## Non-standard fair dice

Construct two dice, each has 6 faces and each face has at lest one pip, with the following property: For any $$k$$, the probability that $$k$$ pips falls together after a roll of these two dice is the same as for a roll of a pair the standard (honest) dice.

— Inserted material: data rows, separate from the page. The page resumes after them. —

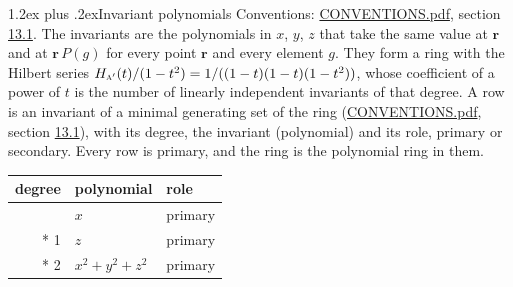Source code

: \documentclass[10pt,a4paper]{article}
\makeatletter
\renewcommand\section{\@startsection{section}{1}{\z@}{-3ex plus -1ex minus -.2ex}%
  {1.2ex plus .2ex}{\normalfont\large\sffamily\bfseries\color{parttitle}}}
\numberwithin{equation}{section}
\newcommand{\irr}[1]{\text{\normalfont\scshape #1}}
\newcommand{\pointr}{\mathbf{r}}
\makeatother
\begin{document}
\section{Invariant polynomials}\label{s:invariant_polynomials}
Conventions: \href{../../CONVENTIONS.pdf}{CONVENTIONS.pdf}, section \href{../../CONVENTIONS.pdf\#conv.13.1}{13.1}.
The invariants are the polynomials in $x$, $y$, $z$ that take the same value at $\pointr$ and at $\pointr\,P(g)$ for every point $\pointr$ and every element $g$. They form a ring with the Hilbert series $H_{\irr{a}'}(t)/(1-t^{2}) = 1/((1-t)(1-t)(1-t^{2}))$, whose coefficient of a power of $t$ is the number of linearly independent invariants of that degree. \label{n:head.degree}\label{n:head.role}A row is an invariant of a minimal generating set of the ring (\href{../../CONVENTIONS.pdf}{CONVENTIONS.pdf}, section \href{../../CONVENTIONS.pdf\#conv.13.1}{13.1}), with its degree, the invariant (polynomial) and its role, primary or secondary. Every row is primary, and the ring is the polynomial ring in them.
{\small\begin{longtable}{@{}rll@{}}\toprule
degree & polynomial & role\\\midrule\endhead
\bottomrule\endfoot\endlastfoot
1 & $x$ & primary\\*
1 & $z$ & primary\\*
2 & $x^{2} + y^{2} + z^{2}$ & primary\\
\bottomrule\end{longtable}}
\end{document}
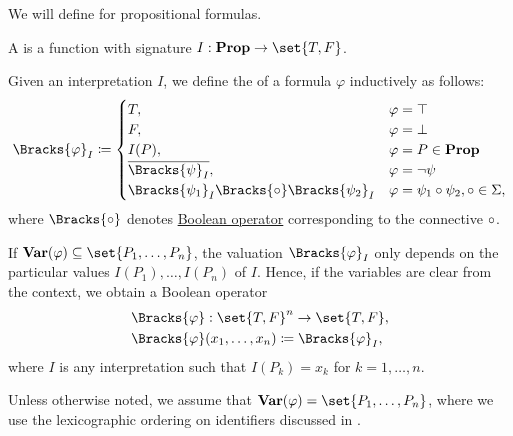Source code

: \begin{definition}\label{def:propositional_valuation}
  We will define  for propositional formulas.

  \begin{thmenum}
     A  is a function with signature \( I: \boldop{Prop} \to \set{ T, F } \).

    \medskip

     Given an interpretation \( I \), we define the  of a formula \( \varphi \) inductively as follows:
    \begin{equation}\label{eq:def:propositional_valuation/formula_interpretation}
      \Bracks{\varphi}_I \coloneqq \begin{cases}
        T,                                                                &\varphi = \top \\
        F,                                                                &\varphi = \bot \\
        I(P),                                                             &\varphi = P \in \boldop{Prop} \\
        \overline{\Bracks{\psi}_I},                                       &\varphi = \neg \psi \\
        \Bracks{\psi_1}_I \Bracks{\bincirc} \Bracks{\psi_2}_I &\varphi = \psi_1 \bincirc \psi_2, \bincirc \in \Sigma,
      \end{cases}
    \end{equation}
    where \( \Bracks{\bincirc} \) denotes \hyperref[def:standard_boolean_operators]{Boolean operator} corresponding to the connective \( \bincirc \).

     If \( \boldop{Var}(\varphi) \subseteq \set{ P_1, \ldots, P_n } \), the valuation \( \Bracks{\varphi}_I \) only depends on the particular values \( I(P_1), \ldots, I(P_n) \) of \( I \). Hence, if the variables are clear from the context, we obtain a Boolean operator
    \begin{equation*}
      \begin{aligned}
        &\Bracks{\varphi}: \set{ T, F }^n \to \set{ T, F }, \\
        &\Bracks{\varphi}(x_1, \ldots, x_n) \coloneqq \Bracks{\varphi}_I,
      \end{aligned}
    \end{equation*}
    where \( I \) is any interpretation such that \( I(P_k) = x_k \) for \( k = 1, \ldots, n \).

    Unless otherwise noted, we assume that \( \boldop{Var}(\varphi) = \set{ P_1, \ldots, P_n } \), where we use the lexicographic ordering on identifiers discussed in .
  \end{thmenum}
\end{definition}
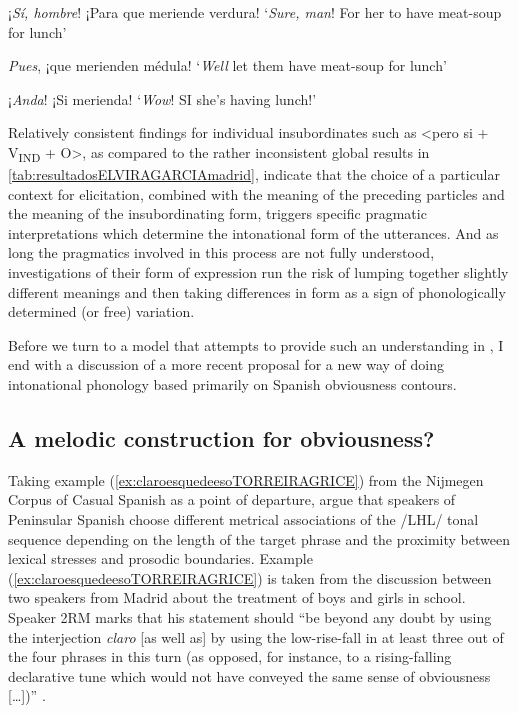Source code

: \begin{exe}
	\label{ex:corpusELVIRAGARCIA}
	\ex ¡\textit{Sí, hombre}! ¡Para que meriende verdura!
	\glt `\textit{Sure, man}! For her to have meat-soup for lunch'
	
	\ex \textit{Pues}, ¡que merienden médula!
	\glt `\textit{Well} let them have meat-soup for lunch'
	
	\ex ¡\textit{Anda}! ¡Si merienda!
	\glt `\textit{Wow}! SI she's having lunch!'
\end{exe}

Relatively consistent findings for individual insubordinates such as <pero si + V\textsubscript{IND} + O>, as compared to the rather inconsistent global results in \autoref{tab:resultadosELVIRAGARCIAmadrid}, indicate that the choice of a particular context for elicitation, combined with the meaning of the preceding particles and the meaning of the insubordinating form, triggers specific pragmatic interpretations which determine the intonational form of the utterances. And as long the pragmatics involved in this process are not fully understood, investigations of their form of expression run the risk of lumping together slightly different meanings and then taking differences in form as a sign of phonologically determined (or free) variation.

Before we turn to a model that attempts to provide such an understanding in , I end  with a discussion of a more recent proposal for a new way of doing intonational phonology based primarily on Spanish obviousness contours.

\subsection{A melodic construction for obviousness?}
\label{ch:2.3.5}

Taking example (\ref{ex:claroesquedeesoTORREIRAGRICE}) from the Nijmegen Corpus of Casual Spanish \citep{TorreiraErnestus.2012} as a point of departure, \citet{TorreiraGrice.2018} argue that speakers of Peninsular Spanish choose different metrical associations of the /LHL/ tonal sequence depending on the length of the target phrase and the proximity between lexical stresses and prosodic boundaries. Example (\ref{ex:claroesquedeesoTORREIRAGRICE}) is taken from the discussion between two speakers from Madrid about the treatment of boys and girls in school. Speaker 2RM marks that his statement should ``be beyond any doubt by using the interjection \textit{claro} [as well as] by using the low-rise-fall in at least three out of the four phrases in this turn (as opposed, for instance, to a rising-falling declarative tune which would not have conveyed the same sense of obviousness [\ldots])'' \citep[16]{TorreiraGrice.2018}.\pagebreak

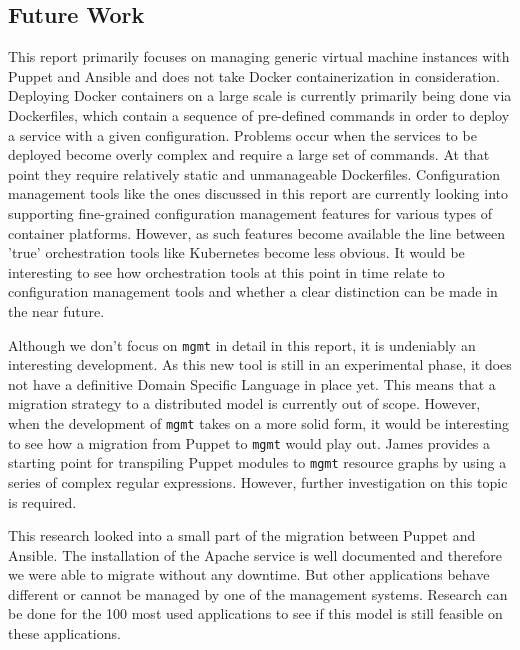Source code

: \subsection{Future Work}\label{subsec:futurework}
This report primarily focuses on managing generic virtual machine instances with Puppet and Ansible and does not take Docker containerization in consideration. Deploying Docker containers on a large scale is currently primarily being done via Dockerfiles, which contain a sequence of pre-defined commands in order to deploy a service with a given configuration. Problems occur when the services to be deployed become overly complex and require a large set of commands. At that point they require relatively static and unmanageable Dockerfiles. Configuration management tools like the ones discussed in this report are currently looking into supporting fine-grained configuration management features for various types of container platforms. However, as such features become available the line between 'true' orchestration tools like Kubernetes \cite{kubernetes_2016} become less obvious. It would be interesting to see how orchestration tools at this point in time relate to configuration management tools and whether a clear distinction can be made in the near future.

Although we don't focus on \texttt{mgmt} in detail in this report, it is undeniably an interesting development. As this new tool is still in an experimental phase, it does not have a definitive Domain Specific Language in place yet. This means that a migration strategy to a distributed model is currently out of scope. However, when the development of \texttt{mgmt} takes on a more solid form, it would be interesting to see how a migration from Puppet to \texttt{mgmt} would play out. James \cite{frank_2016} provides a starting point for transpiling Puppet modules to \texttt{mgmt} resource graphs by using a series of complex regular expressions. However, further investigation on this topic is required.

This research looked into a small part of the migration between Puppet and Ansible. The installation of the Apache service is well documented and therefore we were able to migrate without any downtime. But other applications behave different or cannot be managed by one of the management systems. Research can be done for the 100 most used applications to see if this model is still feasible on these applications. 
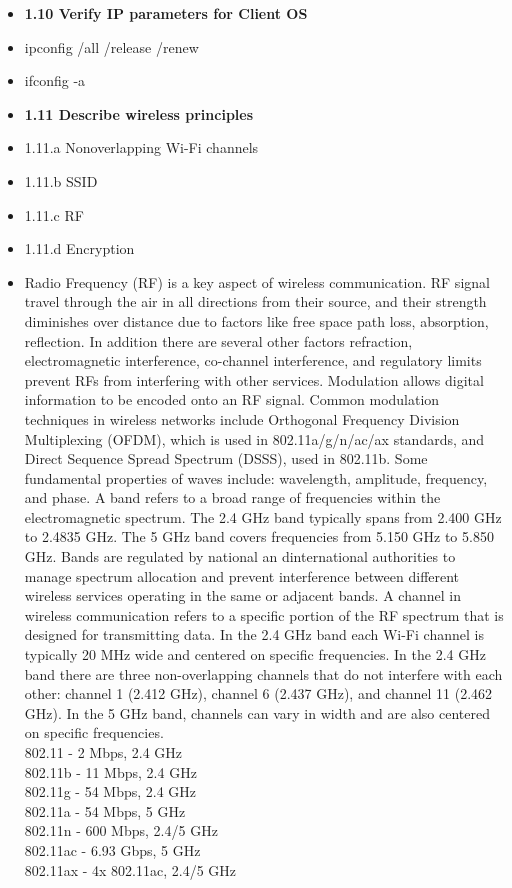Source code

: \documentclass{article}
\begin{document}
\begin{itemize}
  \item \textbf{1.10 Verify IP parameters for Client OS}
  	\item[] ipconfig /all /release /renew
  	\item[] ifconfig -a
  
  \item \textbf{1.11 Describe wireless principles}
  	\item 1.11.a Nonoverlapping Wi-Fi channels
  	\item 1.11.b SSID
  	\item 1.11.c RF
  	\item 1.11.d Encryption
  	\item[] Radio Frequency (RF) is a key aspect of wireless communication. RF signal travel through the air in all directions from their source, and their strength diminishes over distance due to factors like free space path loss, absorption, reflection. In addition there are several other factors refraction, electromagnetic interference, co-channel interference, and regulatory limits prevent RFs from interfering with other services. Modulation allows digital information to be encoded onto an RF signal. Common modulation techniques in wireless networks include Orthogonal Frequency Division Multiplexing (OFDM), which is used in 802.11a/g/n/ac/ax standards, and Direct Sequence Spread Spectrum (DSSS), used in 802.11b. Some fundamental properties of waves include: wavelength, amplitude, frequency, and phase. A band refers to a broad range of frequencies within the electromagnetic spectrum. The 2.4 GHz band typically spans from 2.400 GHz to 2.4835 GHz. The 5 GHz band covers frequencies from 5.150 GHz to 5.850 GHz. Bands are regulated by national an dinternational authorities to manage spectrum allocation and prevent interference between different wireless services operating in the same or adjacent bands. A channel in wireless communication refers to a specific portion of the RF spectrum that is designed for transmitting data. In the 2.4 GHz band each Wi-Fi channel is typically 20 MHz wide and centered on specific frequencies. In the 2.4 GHz band there are three non-overlapping channels that do not interfere with each other: channel 1 (2.412 GHz), channel 6 (2.437 GHz), and channel 11 (2.462 GHz). In the 5 GHz band, channels can vary in width and are also centered on specific frequencies.\\
		802.11 - 2 Mbps, 2.4 GHz\\
		802.11b - 11 Mbps, 2.4 GHz\\
		802.11g - 54 Mbps, 2.4 GHz\\
		802.11a - 54 Mbps, 5 GHz\\
		802.11n - 600 Mbps, 2.4/5 GHz\\
		802.11ac - 6.93 Gbps, 5 GHz\\
		802.11ax - 4x 802.11ac, 2.4/5 GHz


\end{itemize}
\end{document}
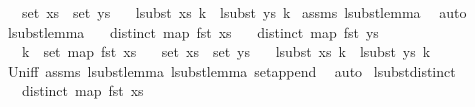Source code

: \begin{isabellebody}
\ \ \ {\isachardoublequoteopen}set\ xs\ {\isacharequal}{\kern0pt}\ set\ ys{\isachardoublequoteclose}\isanewline
\ \ \ {\isachardoublequoteopen}lsubst\ xs\ k\ {\isacharequal}{\kern0pt}\ lsubst\ ys\ k{\isachardoublequoteclose}\isanewline
%
\isadelimproof
%
\endisadelimproof
%
\isatagproof
{}\isamarkupfalse%
\ assms{\isacharparenleft}{\kern0pt}{}{\isacharcomma}{\kern0pt}{}{\isacharcomma}{\kern0pt}{}{\isacharcomma}{\kern0pt}{}{\isacharparenright}{\kern0pt}\ lsubst{\isacharunderscore}{\kern0pt}lemma{}\ \isamarkupfalse%
\ auto%
\endisatagproof
{\isafoldproof}%
%
\isadelimproof
\isanewline
%
\endisadelimproof
\isanewline
\isanewline
\isanewline
{}\isamarkupfalse%
\ lsubst{\isacharunderscore}{\kern0pt}lemma{}{\isacharcolon}{\kern0pt}\isanewline
\ \ \ {\isachardoublequoteopen}distinct\ {\isacharparenleft}{\kern0pt}map\ fst\ xs{\isacharparenright}{\kern0pt}{\isachardoublequoteclose}\isanewline
\ \ \ {\isachardoublequoteopen}distinct\ {\isacharparenleft}{\kern0pt}map\ fst\ ys{\isacharparenright}{\kern0pt}{\isachardoublequoteclose}\isanewline
\ \ \ {\isachardoublequoteopen}k\ {\isasymin}\ set\ {\isacharparenleft}{\kern0pt}map\ fst\ xs{\isacharparenright}{\kern0pt}{\isachardoublequoteclose}\isanewline
\ \ \ {\isachardoublequoteopen}set\ xs\ {\isasymsubseteq}\ set\ ys{\isachardoublequoteclose}\isanewline
\ \ \ {\isachardoublequoteopen}lsubst\ xs\ k\ {\isacharequal}{\kern0pt}\ lsubst\ ys\ k{\isachardoublequoteclose}\isanewline
%
\isadelimproof
%
\endisadelimproof
%
\isatagproof
{}\isamarkupfalse%
\ Un{\isacharunderscore}{\kern0pt}iff\ assms{\isacharparenleft}{\kern0pt}{}{\isacharcomma}{\kern0pt}{}{\isacharcomma}{\kern0pt}{}{\isacharcomma}{\kern0pt}{}{\isacharparenright}{\kern0pt}\ lsubst{\isacharunderscore}{\kern0pt}lemma{}\ lsubst{\isacharunderscore}{\kern0pt}lemma{}\ set{\isacharunderscore}{\kern0pt}append\ \isamarkupfalse%
\ auto%
\endisatagproof
{\isafoldproof}%
%
\isadelimproof
\isanewline
%
\endisadelimproof
\isanewline
\isanewline
\isanewline
{}\isamarkupfalse%
\ lsubst{\isacharunderscore}{\kern0pt}distinct{\isacharcolon}{\kern0pt}\isanewline
\ \ \ {\isachardoublequoteopen}distinct\ {\isacharparenleft}{\kern0pt}map\ fst\ xs{\isacharparenright}{\kern0pt}{\isachardoublequoteclose}\isanewline

\end{isabellebody}
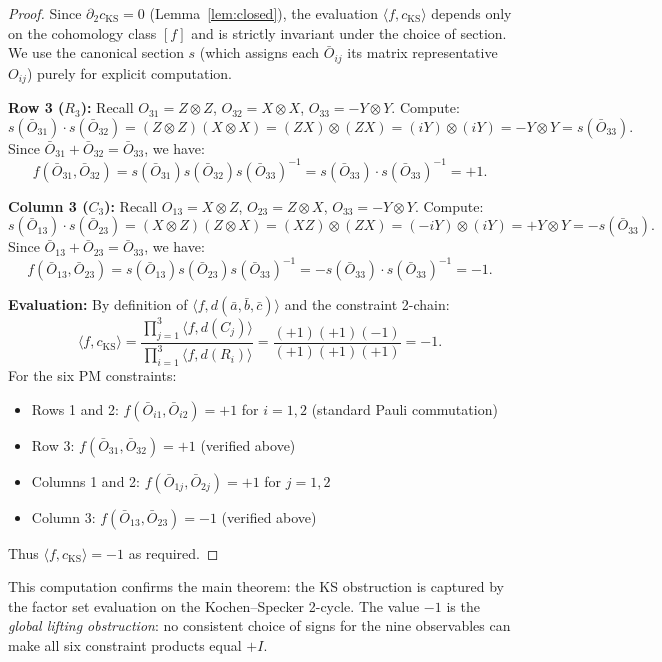 \documentclass[11pt]{article}
\begin{document}
\begin{proof}
Since $\partial_2 c_{\mathrm{KS}} = 0$ (Lemma~\ref{lem:closed}), the evaluation $\langle f, c_{\mathrm{KS}} \rangle$ depends only on the cohomology class $[f]$ and is strictly invariant under the choice of section. We use the canonical section $s$ (which assigns each $\bar{O}_{ij}$ its matrix representative $O_{ij}$) purely for explicit computation.

\textbf{Row 3 ($R_3$):} Recall $O_{31} = Z \otimes Z$, $O_{32} = X \otimes X$,
$O_{33} = -Y \otimes Y$. Compute:
\[
s(\bar{O}_{31}) \cdot s(\bar{O}_{32}) = (Z \otimes Z)(X \otimes X)
= (ZX) \otimes (ZX) = (iY) \otimes (iY) = -Y \otimes Y = s(\bar{O}_{33}).
\]
Since $\bar{O}_{31} + \bar{O}_{32} = \bar{O}_{33}$, we have:
\[
  f(\bar{O}_{31}, \bar{O}_{32}) = s(\bar{O}_{31})s(\bar{O}_{32})s(\bar{O}_{33})^{-1}
  = s(\bar{O}_{33}) \cdot s(\bar{O}_{33})^{-1} = +1.
\]

\textbf{Column 3 ($C_3$):} Recall $O_{13} = X \otimes Z$, $O_{23} = Z \otimes X$,
$O_{33} = -Y \otimes Y$. Compute:
\[
s(\bar{O}_{13}) \cdot s(\bar{O}_{23}) = (X \otimes Z)(Z \otimes X)
= (XZ) \otimes (ZX) = (-iY) \otimes (iY) = +Y \otimes Y = -s(\bar{O}_{33}).
\]
Since $\bar{O}_{13} + \bar{O}_{23} = \bar{O}_{33}$, we have:
\[
  f(\bar{O}_{13}, \bar{O}_{23}) = s(\bar{O}_{13})s(\bar{O}_{23})s(\bar{O}_{33})^{-1}
  = -s(\bar{O}_{33}) \cdot s(\bar{O}_{33})^{-1} = -1.
\]

\textbf{Evaluation:}
By definition of $\langle f, d(\bar{a},\bar{b},\bar{c}) \rangle$
and the constraint 2-chain:
\[
  \langle f, c_{\mathrm{KS}} \rangle
  = \frac{\prod_{j=1}^3 \langle f, d(C_j) \rangle}{\prod_{i=1}^3 \langle f, d(R_i) \rangle}
  = \frac{(+1)(+1)(-1)}{(+1)(+1)(+1)}
  = -1.
\]
For the six PM constraints:
\begin{itemize}
    \item Rows 1 and 2: $f(\bar{O}_{i1}, \bar{O}_{i2}) = +1$ for $i=1,2$ (standard Pauli commutation)
    \item Row 3: $f(\bar{O}_{31}, \bar{O}_{32}) = +1$ (verified above)
    \item Columns 1 and 2: $f(\bar{O}_{1j}, \bar{O}_{2j}) = +1$ for $j=1,2$
    \item Column 3: $f(\bar{O}_{13}, \bar{O}_{23}) = -1$ (verified above)
\end{itemize}
Thus $\langle f, c_{\mathrm{KS}} \rangle = -1$ as required.
\end{proof}

This computation confirms the main theorem: the KS obstruction is
captured by the factor set evaluation on the Kochen--Specker 2-cycle.
The value $-1$ is the \emph{global lifting obstruction}: no consistent
choice of signs for the nine observables can make all six constraint
products equal $+I$.
\end{document}
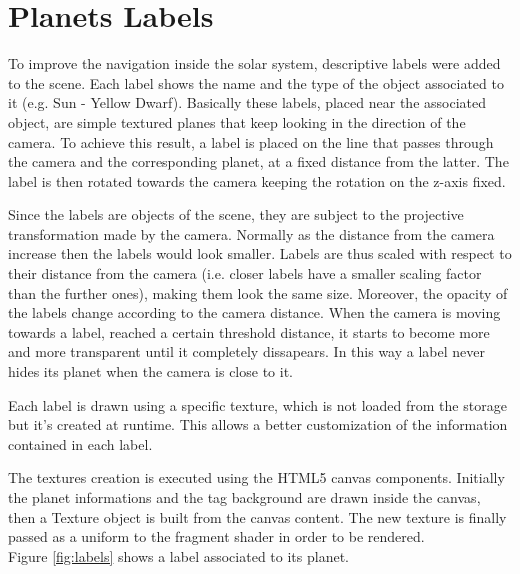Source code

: \documentclass[paper=a4, fontsize=11pt]{scrartcl} %
\numberwithin{equation}{section} %
\numberwithin{figure}{section} %
\numberwithin{table}{section} %
\theoremstyle{definition}
\begin{document}
\section{Planets Labels}

To improve the navigation inside the solar system, descriptive labels
were added to the scene. Each label shows the name and the type of the
object associated to it (e.g. Sun - Yellow Dwarf).
Basically these labels, placed near the associated object, are simple textured planes that keep looking in the direction of the camera. To achieve this result, a label is placed on the line that passes through the camera and the corresponding planet, at a fixed distance from the latter. The label is then rotated towards the camera
keeping the rotation on the z-axis fixed.

Since the labels are objects of the scene, they are subject to the projective
transformation made by the camera. Normally as the distance from the camera increase then the labels would look smaller. Labels are thus scaled with respect to their distance from the camera (i.e. closer labels have a smaller scaling factor than the further ones), making them look the same size.
Moreover, the opacity of the labels change according to the camera distance.
When the camera is moving towards a label, reached a certain threshold distance,
it starts to become more and more
transparent until it completely dissapears.
In this way a label never hides its planet when the camera is close to it.

Each label is drawn using a specific texture, which is not loaded from the
storage but it's created at runtime. This allows a better customization of the
information contained in each label.

The textures creation is executed using the HTML5 canvas components. Initially the planet informations and the tag background are drawn inside the canvas, then a Texture object is built from the canvas content. The new texture is finally passed as a uniform to the fragment shader in order to be rendered.\\
Figure \ref{fig:labels} shows a label associated to its planet.
\end{document}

These two dice shall not be the standard ones, but the same number of pips may occur on more faces of the same dice.

• #### Hint

First, describe the sequence of probabilities by a suitable generating function. Then split this function into two to match the non-standard dice you are looking for.

• #### Solution

When throwing two honest standard dice, the probability that the sum of $$k$$ falls is equal to the coefficient by $$x^k$$ in the following polynomial: $P(x) = \frac{1}{36}(x + x^2 + x^3 + x^4 + x^5 + x^6)^2.$ This polynomial fould be adjusted as $\begin{equation*} \begin{split} P(x) &= \frac{1}{36}x^2(1 + x + x^2 + x^3 + x^4 + x^5)(1 + x + x^2 + x^3 + x^4 + x^5) \cr &= \frac1{36}x^2(1+x+x^2)(1 + x^3)(1+x)(1 + x^2 + x^4). \end{split} \end{equation*}$ Observe that in the first factor we have extracted $$1+x+x^2$$, while in the second we have extracted $$1+x$$ (both are possible). Now we rearrange the terms and get: $\begin{equation*} \begin{split} P(x) &= \frac1{36}x(1+x+x^2)(1 + x) \cdot x(1+x^3)(1 + x^2 + x^4) \cr &= \frac1{36}(x + 2x^2 + 2x^3 + x^4) \cdot (x + x^3 + x^4 + x^5 + x^6 + x^8). \end{split} \end{equation*}$ From this we see that if we create two fair dice, the first die with 1, 2, 2, 3, 3, and 4 pips and the second die with 1, 3, 4, 5, 6, and 8 pips, then the probability that the roll of these two dice yields $$k$$ pips is equal to the coefficient by $$x^k$$ in the polynomial $$P(x)$$. This yields the required dice.